Right now, drones used by the military still need a helping hand when something pops up in their path, but a startup called Sabrewing told IEEE Spectrum that it should have a prototype cargo drone ready for test flights sometime in 2020 — filling a key blind spot for an increasingly drone-dependent military.
Sabrewing’s vertical-takeoff drone, named Rhaegal after a “Game of Thrones” dragon, combines video footage from a drone-mounted camera with LIDAR, radar, GPS navigation, and an infrared detector for nighttime flights, all to give a more comprehensive readout of a drone’s surroundings than any existing system, IEEE Spectrum reports.
“Even the military does it only in a kind of rudimentary way, say with a camera system; our system has to provide a way for the aircraft to autonomously avoid obstacles,” Sabrewing CEO Ed De Reyes told IEEE Spectrum. “Ours is the first that fuses sensors; the [Federal Aviation Administration] hasn’t seen a solution like ours.”

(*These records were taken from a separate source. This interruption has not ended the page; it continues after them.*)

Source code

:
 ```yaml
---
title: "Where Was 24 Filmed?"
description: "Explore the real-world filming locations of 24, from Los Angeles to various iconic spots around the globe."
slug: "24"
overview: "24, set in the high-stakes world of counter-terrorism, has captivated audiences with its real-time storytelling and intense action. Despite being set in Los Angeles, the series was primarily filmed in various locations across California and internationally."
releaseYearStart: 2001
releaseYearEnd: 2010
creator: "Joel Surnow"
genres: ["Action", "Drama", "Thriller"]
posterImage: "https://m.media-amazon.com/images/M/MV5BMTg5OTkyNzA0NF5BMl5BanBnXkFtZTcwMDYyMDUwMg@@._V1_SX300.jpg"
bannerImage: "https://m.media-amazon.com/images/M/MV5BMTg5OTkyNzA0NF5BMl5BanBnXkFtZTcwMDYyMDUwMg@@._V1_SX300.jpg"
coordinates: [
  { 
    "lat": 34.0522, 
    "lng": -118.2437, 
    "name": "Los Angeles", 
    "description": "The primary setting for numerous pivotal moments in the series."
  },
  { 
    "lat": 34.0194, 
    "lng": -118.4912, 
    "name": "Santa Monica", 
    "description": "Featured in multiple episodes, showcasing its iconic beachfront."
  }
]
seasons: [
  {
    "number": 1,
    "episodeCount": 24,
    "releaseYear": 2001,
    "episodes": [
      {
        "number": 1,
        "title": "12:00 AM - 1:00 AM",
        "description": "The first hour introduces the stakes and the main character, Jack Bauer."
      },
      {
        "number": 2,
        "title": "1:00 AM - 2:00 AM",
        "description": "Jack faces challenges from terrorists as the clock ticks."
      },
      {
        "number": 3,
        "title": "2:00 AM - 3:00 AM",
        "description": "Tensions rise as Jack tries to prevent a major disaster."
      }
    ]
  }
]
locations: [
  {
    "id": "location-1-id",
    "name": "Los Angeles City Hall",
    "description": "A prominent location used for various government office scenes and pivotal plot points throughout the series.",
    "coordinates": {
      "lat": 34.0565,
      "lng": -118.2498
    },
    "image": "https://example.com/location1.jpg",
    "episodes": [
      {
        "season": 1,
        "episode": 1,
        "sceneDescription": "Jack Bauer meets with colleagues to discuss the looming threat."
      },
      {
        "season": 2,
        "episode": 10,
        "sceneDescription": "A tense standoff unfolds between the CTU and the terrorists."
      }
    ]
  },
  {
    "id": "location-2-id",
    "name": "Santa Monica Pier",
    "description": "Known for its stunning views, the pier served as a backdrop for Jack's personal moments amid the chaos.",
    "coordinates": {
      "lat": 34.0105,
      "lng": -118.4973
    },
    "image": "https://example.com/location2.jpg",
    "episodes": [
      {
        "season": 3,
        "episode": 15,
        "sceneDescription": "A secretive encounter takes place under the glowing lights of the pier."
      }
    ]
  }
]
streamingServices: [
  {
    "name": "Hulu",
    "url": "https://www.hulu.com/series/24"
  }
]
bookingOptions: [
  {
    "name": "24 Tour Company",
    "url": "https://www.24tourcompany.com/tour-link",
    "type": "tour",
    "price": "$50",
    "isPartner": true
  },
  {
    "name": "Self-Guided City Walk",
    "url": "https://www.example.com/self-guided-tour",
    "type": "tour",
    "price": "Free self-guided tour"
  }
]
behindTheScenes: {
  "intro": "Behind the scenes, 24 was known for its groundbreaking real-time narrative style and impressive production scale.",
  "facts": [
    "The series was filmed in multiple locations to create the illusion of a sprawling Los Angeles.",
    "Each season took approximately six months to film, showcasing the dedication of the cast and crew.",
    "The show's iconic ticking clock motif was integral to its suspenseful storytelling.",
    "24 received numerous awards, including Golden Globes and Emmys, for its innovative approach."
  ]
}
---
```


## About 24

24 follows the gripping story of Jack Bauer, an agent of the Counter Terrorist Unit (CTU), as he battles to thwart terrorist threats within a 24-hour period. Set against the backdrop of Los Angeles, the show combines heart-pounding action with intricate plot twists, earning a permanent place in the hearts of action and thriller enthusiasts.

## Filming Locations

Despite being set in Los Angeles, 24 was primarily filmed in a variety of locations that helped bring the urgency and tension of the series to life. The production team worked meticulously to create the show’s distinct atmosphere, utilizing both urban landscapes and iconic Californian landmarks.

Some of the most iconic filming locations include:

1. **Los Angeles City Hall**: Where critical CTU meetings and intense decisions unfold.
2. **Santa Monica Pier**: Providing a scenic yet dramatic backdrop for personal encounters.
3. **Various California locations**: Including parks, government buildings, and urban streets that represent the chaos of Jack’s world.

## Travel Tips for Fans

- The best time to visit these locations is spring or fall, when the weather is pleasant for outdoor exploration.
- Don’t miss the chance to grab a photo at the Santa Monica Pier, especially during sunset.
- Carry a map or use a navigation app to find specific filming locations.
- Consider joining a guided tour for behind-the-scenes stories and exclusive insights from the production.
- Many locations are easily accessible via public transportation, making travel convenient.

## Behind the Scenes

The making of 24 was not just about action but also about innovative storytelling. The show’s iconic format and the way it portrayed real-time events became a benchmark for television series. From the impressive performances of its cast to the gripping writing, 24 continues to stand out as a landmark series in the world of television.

While the military would certainly appreciate a truly autonomous, collision-avoiding drone, Rhaegal will still need human oversight from a remote pilot.
Sabrewing is currently conducting wind tunnel tests with a one-eighth-scale model — once the company is ready for true test flights, slated to occur over Alaskan islands next year, a remote pilot will still steer the drone but receive guidance from the obstacle-avoiding system.